4.1 All fees and rates are set out in the Agreement and payable in full in advance. Notwithstanding any other provision contained in this Agreement, in no event shall any refund of fees be due, including, without limitation, in connection (i) with termination of this Agreement by Itseez3D or Licensee, or (ii) removal of Itseez3D’s App from the Apple App Store or any other termination or suspension of Itseez3D by Apple. All fees are denominated in U.S. dollars. All unpaid invoices or amounts due that are not subject to a good faith dispute are subject to a finance charge of 1.5% per month on any outstanding balance, or the maximum amount permitted by law, which is lower, plus all reasonable expenses of collection.
4.2 All fees are exclusive of Taxes imposed by taxing authorities and Licensee shall be responsible for payment of all such Taxes (excluding taxes based on Itseez3D’s income), even if such amounts are not listed in the Agreement. No part of Itseez3D’s compensation under this Agreement will be subject to withholding for any Taxes or other required payments.
4.3 Additional costs for travel expenses, if any, will be reimbursed with Licensee’s prior written consent.
4.4 Itseez3D reserves the right to increase or decrease all future fees at any time and for any reason in its sole and absolute discretion.
4.5 If Itseez3D agrees to allow Licensee to use a Local Server then Licensee shall (i) pay Itseez3D set-up and support fees to be mutually-agreed between Itseez3D and Licensee in writing, and (ii) upon request, give Itseez3D prompt access to the Local Server at a time and place which is reasonably convenient to Itseez3D and Licensee (but in no event later than thirty (30) days after such request has been made).
5. Term, Termination and Survival
5.1 Term. The term of this Agreement will begin on the Effective Date and will continue until the subscription end date, as identified in the Agreement (the “Initial Term”). Following the Initial Term or any Renewal Period as defined below, this Agreement will automatically renew for a subsequent term (each, a “Renewal Period”), unless otherwise agreed by the parties electronically or in writing.

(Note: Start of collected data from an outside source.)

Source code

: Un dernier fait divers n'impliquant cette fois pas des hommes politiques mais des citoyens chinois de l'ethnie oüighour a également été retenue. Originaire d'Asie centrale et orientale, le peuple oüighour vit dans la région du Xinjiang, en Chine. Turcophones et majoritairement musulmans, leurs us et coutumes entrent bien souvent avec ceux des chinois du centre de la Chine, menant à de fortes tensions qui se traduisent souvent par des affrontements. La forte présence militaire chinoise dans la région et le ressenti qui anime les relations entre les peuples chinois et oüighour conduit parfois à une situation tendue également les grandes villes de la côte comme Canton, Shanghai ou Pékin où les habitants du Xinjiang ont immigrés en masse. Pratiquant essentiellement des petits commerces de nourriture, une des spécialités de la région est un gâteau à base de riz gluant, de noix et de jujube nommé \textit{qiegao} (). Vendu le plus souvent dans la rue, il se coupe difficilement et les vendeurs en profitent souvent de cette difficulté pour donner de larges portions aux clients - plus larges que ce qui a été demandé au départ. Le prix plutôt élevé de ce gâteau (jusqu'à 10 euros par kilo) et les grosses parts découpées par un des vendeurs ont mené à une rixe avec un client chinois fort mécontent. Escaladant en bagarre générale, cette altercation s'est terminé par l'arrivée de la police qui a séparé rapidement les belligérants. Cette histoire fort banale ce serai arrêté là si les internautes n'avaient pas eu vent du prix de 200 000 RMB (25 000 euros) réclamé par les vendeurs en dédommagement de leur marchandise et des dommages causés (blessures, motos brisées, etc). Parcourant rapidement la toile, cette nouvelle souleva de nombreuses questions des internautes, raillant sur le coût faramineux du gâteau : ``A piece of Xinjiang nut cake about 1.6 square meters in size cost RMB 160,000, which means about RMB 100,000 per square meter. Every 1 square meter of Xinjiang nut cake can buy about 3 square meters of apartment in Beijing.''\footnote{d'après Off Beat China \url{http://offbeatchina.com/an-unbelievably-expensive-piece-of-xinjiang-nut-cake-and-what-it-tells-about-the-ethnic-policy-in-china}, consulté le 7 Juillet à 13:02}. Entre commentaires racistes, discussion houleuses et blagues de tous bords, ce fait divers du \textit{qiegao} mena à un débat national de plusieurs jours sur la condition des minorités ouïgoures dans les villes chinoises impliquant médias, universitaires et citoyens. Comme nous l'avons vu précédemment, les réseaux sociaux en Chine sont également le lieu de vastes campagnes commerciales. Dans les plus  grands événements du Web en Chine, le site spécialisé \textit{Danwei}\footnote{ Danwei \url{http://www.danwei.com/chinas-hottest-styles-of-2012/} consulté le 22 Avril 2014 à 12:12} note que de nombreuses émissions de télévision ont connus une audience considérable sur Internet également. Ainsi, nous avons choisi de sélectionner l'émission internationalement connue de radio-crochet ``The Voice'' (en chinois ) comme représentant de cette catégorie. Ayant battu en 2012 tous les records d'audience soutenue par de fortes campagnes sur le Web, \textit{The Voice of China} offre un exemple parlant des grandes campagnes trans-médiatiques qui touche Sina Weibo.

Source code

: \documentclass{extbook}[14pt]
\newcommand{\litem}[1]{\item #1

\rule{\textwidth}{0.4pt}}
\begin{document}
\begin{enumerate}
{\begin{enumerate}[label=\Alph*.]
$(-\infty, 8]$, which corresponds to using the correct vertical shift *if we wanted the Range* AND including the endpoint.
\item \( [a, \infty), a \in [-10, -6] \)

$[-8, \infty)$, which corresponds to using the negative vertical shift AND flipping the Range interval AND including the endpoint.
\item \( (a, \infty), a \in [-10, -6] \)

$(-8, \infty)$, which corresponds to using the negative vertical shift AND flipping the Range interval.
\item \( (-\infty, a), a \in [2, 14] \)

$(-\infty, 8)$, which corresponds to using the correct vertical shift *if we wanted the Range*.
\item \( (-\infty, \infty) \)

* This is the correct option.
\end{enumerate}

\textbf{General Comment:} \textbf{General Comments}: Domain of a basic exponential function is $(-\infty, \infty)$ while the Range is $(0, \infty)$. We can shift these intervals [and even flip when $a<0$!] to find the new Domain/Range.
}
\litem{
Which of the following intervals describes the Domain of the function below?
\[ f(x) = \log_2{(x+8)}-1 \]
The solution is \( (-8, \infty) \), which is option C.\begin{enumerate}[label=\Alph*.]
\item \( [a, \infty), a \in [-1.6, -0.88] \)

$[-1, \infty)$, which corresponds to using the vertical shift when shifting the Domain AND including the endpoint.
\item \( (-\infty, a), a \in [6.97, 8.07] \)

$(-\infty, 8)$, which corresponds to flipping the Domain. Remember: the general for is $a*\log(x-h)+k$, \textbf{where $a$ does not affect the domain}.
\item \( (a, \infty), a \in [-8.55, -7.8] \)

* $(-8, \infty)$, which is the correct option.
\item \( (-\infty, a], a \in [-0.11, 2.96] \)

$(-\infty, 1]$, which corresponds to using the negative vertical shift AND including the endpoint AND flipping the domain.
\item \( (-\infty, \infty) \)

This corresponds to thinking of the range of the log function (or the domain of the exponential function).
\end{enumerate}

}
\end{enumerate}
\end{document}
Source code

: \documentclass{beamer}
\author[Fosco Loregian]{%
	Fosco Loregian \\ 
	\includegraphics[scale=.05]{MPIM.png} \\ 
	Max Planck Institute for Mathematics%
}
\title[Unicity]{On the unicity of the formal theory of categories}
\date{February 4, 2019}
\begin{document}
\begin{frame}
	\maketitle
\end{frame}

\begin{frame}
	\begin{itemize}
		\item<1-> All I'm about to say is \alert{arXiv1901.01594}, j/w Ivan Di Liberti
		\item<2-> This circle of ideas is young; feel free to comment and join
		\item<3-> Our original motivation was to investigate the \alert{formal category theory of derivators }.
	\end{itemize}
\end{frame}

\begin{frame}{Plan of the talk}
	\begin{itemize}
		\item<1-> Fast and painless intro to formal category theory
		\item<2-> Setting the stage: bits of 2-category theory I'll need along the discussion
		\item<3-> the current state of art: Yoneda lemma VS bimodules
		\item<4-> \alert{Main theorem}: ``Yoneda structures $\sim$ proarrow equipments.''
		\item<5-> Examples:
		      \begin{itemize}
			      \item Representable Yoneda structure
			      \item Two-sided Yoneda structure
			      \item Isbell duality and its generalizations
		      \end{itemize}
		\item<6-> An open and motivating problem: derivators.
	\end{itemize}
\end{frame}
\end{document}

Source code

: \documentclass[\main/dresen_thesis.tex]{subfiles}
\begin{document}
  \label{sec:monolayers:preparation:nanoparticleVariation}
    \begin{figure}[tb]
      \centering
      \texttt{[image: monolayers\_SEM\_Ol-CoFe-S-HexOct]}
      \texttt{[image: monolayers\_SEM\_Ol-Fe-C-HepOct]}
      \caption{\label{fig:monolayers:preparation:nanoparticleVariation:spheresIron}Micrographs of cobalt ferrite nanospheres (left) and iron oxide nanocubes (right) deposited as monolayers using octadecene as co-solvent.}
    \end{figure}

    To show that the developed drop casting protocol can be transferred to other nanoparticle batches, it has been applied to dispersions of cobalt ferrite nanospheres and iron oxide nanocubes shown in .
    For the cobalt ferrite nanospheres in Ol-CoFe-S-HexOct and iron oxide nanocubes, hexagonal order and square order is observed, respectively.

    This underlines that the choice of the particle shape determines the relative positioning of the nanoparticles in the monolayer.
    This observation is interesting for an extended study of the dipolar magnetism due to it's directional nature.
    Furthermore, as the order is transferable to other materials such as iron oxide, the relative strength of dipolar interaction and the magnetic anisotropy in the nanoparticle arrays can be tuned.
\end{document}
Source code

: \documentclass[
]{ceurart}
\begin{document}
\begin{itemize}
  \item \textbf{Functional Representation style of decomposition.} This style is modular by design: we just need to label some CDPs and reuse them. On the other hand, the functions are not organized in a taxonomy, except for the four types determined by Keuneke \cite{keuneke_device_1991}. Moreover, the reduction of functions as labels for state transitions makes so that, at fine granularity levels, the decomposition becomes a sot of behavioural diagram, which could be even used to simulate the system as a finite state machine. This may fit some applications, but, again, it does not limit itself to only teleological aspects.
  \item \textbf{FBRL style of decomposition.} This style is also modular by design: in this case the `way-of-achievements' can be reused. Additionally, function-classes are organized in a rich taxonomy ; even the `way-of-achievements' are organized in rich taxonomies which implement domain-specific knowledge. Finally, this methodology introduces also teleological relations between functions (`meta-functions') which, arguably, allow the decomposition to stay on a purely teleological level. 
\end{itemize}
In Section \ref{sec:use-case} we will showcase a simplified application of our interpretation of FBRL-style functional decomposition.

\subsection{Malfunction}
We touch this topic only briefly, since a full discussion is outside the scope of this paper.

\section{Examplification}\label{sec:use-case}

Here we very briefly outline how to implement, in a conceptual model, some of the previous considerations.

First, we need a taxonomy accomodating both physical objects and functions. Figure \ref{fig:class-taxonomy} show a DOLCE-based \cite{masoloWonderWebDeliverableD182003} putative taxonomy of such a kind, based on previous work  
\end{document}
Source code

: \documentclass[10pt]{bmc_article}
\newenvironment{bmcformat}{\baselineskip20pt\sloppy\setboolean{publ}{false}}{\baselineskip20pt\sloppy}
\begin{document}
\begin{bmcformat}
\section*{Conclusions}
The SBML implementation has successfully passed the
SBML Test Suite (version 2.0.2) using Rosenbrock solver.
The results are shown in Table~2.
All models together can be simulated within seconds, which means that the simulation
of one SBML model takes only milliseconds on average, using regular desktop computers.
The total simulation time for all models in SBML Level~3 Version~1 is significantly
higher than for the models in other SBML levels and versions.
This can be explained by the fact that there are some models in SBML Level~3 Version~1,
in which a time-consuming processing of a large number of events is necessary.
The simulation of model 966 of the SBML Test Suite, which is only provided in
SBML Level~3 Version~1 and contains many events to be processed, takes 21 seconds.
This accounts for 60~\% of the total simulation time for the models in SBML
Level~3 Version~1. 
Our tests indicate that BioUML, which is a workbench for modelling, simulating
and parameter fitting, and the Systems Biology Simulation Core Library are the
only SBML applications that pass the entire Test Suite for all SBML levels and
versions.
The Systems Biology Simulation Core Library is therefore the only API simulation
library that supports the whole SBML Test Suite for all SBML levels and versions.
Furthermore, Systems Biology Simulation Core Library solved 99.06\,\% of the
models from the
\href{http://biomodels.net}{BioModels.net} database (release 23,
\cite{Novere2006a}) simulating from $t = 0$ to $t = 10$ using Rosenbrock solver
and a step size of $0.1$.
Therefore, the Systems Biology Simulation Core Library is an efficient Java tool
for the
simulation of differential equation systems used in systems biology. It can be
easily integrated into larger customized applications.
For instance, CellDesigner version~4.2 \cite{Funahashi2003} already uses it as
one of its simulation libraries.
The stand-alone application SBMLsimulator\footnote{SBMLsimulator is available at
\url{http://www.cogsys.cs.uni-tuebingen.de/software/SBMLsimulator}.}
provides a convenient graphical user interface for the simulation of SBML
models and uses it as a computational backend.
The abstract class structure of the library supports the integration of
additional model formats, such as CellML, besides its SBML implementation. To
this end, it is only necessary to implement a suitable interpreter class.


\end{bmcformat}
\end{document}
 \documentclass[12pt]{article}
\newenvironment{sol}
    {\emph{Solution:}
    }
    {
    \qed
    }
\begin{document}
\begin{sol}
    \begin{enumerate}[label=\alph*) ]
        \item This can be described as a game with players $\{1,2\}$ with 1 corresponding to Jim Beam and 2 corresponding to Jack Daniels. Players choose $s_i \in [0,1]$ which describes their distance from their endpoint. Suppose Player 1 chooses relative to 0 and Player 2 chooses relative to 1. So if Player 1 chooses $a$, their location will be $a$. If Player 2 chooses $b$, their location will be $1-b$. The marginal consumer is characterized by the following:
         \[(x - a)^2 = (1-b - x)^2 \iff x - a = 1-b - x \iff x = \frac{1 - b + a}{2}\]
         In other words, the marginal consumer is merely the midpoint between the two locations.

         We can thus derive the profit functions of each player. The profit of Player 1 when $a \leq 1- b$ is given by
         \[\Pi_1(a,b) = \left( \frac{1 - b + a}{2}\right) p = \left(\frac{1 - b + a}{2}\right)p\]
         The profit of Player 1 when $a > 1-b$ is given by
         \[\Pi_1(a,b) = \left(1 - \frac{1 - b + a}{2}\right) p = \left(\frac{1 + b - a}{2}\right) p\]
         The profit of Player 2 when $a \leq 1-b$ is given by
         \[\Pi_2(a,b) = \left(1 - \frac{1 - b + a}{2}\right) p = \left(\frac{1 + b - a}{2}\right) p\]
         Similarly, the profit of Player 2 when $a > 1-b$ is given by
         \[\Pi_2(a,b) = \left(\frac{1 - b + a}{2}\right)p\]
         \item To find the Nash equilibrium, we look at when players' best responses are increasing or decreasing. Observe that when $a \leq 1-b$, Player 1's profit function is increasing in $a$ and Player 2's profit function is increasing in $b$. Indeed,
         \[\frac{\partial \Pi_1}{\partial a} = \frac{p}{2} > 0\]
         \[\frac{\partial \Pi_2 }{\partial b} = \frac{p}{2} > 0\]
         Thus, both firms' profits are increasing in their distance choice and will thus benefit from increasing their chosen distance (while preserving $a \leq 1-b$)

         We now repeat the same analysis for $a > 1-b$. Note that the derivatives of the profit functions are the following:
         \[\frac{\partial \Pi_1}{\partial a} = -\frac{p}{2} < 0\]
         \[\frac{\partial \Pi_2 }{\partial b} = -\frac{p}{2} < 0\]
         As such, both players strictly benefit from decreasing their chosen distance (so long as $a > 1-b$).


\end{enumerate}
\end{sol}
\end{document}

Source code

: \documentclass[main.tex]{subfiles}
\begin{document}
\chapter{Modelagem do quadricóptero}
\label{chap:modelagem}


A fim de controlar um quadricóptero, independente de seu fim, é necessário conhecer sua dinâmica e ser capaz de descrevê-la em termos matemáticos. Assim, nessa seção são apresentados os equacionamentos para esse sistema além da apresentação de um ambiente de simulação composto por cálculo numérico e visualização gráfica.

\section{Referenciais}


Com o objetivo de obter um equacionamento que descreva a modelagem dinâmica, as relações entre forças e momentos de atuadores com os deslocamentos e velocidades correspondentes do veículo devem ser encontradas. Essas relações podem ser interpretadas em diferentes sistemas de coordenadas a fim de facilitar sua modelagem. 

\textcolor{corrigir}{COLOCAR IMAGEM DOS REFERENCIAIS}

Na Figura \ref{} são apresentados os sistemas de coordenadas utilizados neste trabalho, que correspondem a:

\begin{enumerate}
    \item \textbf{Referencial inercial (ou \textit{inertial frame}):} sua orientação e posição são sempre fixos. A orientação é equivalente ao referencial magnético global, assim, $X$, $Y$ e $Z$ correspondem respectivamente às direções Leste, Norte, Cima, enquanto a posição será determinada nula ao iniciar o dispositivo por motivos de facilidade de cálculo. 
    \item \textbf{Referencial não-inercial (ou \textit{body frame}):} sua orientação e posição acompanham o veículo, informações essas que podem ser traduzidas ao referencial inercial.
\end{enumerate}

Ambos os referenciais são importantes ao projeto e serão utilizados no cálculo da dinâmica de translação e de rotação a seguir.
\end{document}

5.2 Termination for Breach. Either party may terminate this Agreement should the other party breach any of its material obligations and the breach continues uncured for 10 days after written notice to the breaching party (which notice may be made via e-mail to the respective e-mail address listed on the signature page hereto). Provided, however, that Itseez3D may terminate this Agreement immediately (i) for the non-payment of any outstanding fees, or (ii) if Licensee’s or Licensee’s Authorized Users breach applicable law or any third party rights in connection with or arising out of the use of the App.
5.3 Termination due to Bankruptcy. Either party may terminate the Agreement with written notice if either party is adjudicated bankrupt, files a voluntary petition of bankruptcy, makes a general assignment for the benefit of creditors, is no longer able to function in the normal course of business, or if a receiver is appointed on account of insolvency.
5.4 Termination for Convenience. Either party may terminate this Agreement at any time effective (i) upon thirty (30) days’ written notice (which notice may be made via e-mail), (ii) immediately upon written notice from and after the time that Occipital and/or Apple (or their respective successors and assigns) terminate or request a change to their agreement or relationship with Itseez3D. Licensee’s only obligation to Itseez3D on termination will be to pay any unpaid charges for fees incurred or services performed up to the effective date of termination. Termination by Licensee will not entitle Licensee to any refund for any amounts paid or payable to Itseez3D, including, without limitation, in connection with the license to the App, support services or otherwise.
5.5 Survival. On termination or expiration of this Agreement, each party will be released from all obligations and liabilities to the other party occurring or arising after that date; except that any termination or expiration will not relieve the parties of their obligations under Sections 2 and 4 through 13, nor will termination relieve the parties from liability arising from breach of this Agreement.
6.1 Licensee and Licensee’s Authorized Users have no right or claim to Itseez3D’s intellectual property rights, including, without limitation, in and to the App, the Documentation, the Professional Services, or to Itseez3D’s Confidential Information. Licensee will notify Itseez3D if Licensee becomes aware of any potential infringement of Itseez3D’s rights.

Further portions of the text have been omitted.